··· Dataset content ···

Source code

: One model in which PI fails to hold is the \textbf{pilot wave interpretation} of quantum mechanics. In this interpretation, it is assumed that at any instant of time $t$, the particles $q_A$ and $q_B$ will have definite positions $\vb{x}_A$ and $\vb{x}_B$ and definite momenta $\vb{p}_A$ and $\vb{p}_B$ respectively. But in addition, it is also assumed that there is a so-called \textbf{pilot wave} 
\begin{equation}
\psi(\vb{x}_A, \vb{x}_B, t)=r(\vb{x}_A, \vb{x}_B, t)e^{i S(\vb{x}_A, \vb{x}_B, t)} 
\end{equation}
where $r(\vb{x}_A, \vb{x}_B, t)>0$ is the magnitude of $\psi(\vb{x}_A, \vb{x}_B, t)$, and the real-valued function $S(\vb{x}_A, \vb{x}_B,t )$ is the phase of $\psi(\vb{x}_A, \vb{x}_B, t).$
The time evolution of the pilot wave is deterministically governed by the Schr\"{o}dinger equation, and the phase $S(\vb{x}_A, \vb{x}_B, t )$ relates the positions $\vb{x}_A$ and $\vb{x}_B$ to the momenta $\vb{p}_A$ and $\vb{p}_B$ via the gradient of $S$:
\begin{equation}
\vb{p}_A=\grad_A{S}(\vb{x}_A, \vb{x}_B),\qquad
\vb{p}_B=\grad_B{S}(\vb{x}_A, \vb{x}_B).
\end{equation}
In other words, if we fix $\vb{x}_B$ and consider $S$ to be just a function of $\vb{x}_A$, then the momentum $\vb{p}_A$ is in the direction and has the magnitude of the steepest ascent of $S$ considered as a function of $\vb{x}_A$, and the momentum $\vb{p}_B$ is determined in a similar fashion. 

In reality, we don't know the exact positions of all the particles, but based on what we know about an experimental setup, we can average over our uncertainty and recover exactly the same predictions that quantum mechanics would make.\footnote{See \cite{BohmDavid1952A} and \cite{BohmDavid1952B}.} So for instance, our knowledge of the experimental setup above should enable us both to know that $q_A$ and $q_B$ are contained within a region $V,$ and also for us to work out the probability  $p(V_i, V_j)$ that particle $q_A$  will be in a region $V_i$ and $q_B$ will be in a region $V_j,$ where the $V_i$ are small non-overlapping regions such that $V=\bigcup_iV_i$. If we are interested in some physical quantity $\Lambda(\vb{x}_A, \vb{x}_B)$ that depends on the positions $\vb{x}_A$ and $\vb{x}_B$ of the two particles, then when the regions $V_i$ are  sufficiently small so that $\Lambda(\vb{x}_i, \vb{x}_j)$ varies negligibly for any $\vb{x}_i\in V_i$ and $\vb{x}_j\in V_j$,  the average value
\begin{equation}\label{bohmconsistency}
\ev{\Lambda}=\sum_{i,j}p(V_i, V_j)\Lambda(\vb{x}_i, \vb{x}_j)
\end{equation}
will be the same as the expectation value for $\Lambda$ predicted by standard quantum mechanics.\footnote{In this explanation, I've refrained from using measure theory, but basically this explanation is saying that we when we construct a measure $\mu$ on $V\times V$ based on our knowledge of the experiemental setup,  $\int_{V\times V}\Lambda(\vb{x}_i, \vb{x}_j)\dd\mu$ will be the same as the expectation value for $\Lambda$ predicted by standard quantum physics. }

···

◆ Task statement ◆
Copy out every line of the entries where the string "wave" shows up.

◆ Response to this task ◆
: One model in which PI fails to hold is the \textbf{pilot wave interpretation} of quantum mechanics. In this interpretation, it is assumed that at any instant of time $t$, the particles $q_A$ and $q_B$ will have definite positions $\vb{x}_A$ and $\vb{x}_B$ and definite momenta $\vb{p}_A$ and $\vb{p}_B$ respectively. But in addition, it is also assumed that there is a so-called \textbf{pilot wave} 
The time evolution of the pilot wave is deterministically governed by the Schr\"{o}dinger equation, and the phase $S(\vb{x}_A, \vb{x}_B, t )$ relates the positions $\vb{x}_A$ and $\vb{x}_B$ to the momenta $\vb{p}_A$ and $\vb{p}_B$ via the gradient of $S$:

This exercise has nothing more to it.